• THE PROBLEM: Restate the listing word for word. Stop at the line that holds "Published catchment, referral", include it, and leave out all pictures.

• INPUT RECORDS:
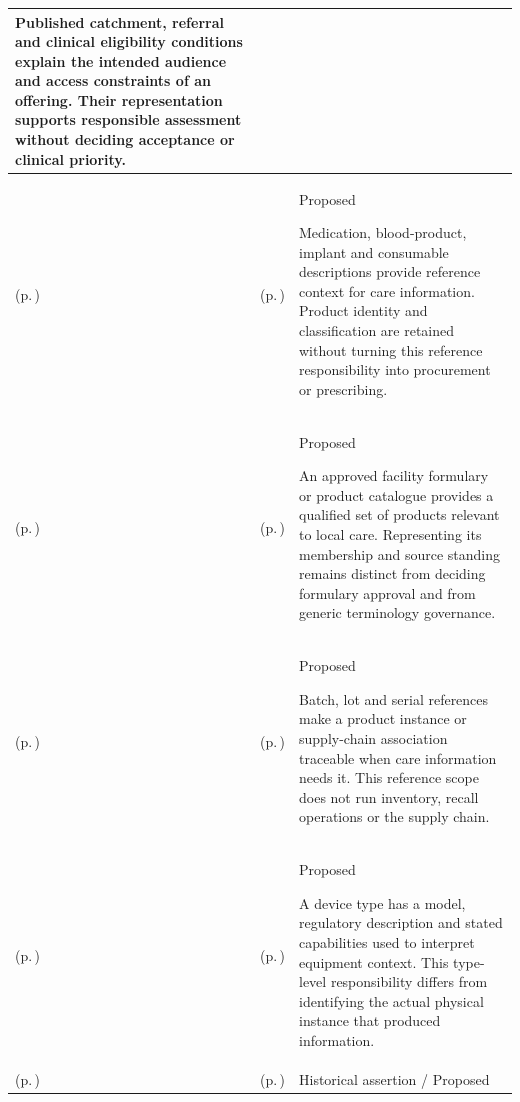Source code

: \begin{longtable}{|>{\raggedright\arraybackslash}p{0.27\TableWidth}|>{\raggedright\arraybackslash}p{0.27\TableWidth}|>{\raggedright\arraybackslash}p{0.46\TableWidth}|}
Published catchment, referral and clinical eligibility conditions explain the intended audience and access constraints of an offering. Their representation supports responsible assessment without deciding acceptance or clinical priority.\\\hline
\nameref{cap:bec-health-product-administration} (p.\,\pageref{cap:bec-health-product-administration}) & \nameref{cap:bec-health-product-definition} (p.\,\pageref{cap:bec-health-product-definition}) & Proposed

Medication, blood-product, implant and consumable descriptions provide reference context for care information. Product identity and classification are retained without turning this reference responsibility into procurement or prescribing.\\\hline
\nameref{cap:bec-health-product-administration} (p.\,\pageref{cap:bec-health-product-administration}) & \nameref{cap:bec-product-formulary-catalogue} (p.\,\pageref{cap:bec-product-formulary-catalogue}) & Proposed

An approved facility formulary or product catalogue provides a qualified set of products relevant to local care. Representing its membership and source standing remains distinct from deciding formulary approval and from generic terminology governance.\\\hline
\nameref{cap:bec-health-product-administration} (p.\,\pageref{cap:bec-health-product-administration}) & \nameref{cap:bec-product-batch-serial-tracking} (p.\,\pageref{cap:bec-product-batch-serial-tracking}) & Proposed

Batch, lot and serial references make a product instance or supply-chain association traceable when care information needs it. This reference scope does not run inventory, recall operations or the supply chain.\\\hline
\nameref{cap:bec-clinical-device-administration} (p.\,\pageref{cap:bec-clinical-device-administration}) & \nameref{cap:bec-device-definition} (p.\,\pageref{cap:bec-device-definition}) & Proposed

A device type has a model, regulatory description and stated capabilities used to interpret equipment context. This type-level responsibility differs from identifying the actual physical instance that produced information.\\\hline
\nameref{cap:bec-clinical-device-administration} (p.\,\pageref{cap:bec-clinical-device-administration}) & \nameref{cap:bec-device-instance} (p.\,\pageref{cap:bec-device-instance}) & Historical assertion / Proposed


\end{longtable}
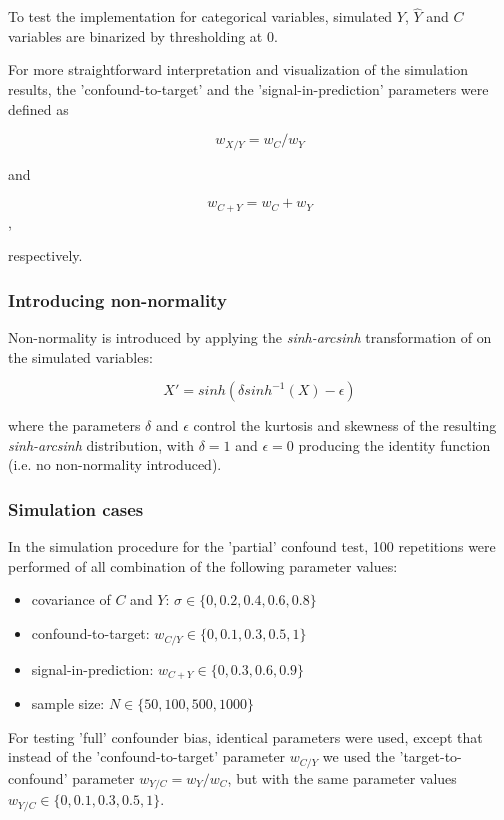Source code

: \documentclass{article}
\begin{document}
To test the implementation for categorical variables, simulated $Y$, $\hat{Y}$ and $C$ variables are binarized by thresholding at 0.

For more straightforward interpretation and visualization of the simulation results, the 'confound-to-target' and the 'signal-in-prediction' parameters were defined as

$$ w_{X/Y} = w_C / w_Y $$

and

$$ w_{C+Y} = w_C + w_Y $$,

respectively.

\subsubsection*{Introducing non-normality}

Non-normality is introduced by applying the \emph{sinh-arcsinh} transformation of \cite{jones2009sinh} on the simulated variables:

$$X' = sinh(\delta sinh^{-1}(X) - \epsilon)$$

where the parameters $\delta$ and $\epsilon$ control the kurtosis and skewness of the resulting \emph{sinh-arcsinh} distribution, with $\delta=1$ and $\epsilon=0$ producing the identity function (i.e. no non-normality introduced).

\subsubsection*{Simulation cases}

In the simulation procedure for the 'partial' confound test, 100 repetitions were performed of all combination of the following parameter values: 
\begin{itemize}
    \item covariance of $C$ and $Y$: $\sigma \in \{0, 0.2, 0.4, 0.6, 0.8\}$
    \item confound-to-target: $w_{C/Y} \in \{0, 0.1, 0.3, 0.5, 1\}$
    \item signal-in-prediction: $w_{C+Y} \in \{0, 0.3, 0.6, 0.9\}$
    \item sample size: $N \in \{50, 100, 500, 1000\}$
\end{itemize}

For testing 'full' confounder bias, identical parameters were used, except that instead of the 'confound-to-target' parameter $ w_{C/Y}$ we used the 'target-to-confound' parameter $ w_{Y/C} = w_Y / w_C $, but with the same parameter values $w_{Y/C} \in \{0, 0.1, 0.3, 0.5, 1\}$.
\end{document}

• RESPONSE:
Source code

: \begin{longtable}{|>{\raggedright\arraybackslash}p{0.27\TableWidth}|>{\raggedright\arraybackslash}p{0.27\TableWidth}|>{\raggedright\arraybackslash}p{0.46\TableWidth}|}
Published catchment, referral and clinical eligibility conditions explain the intended audience and access constraints of an offering. Their representation supports responsible assessment without deciding acceptance or clinical priority.\\\hline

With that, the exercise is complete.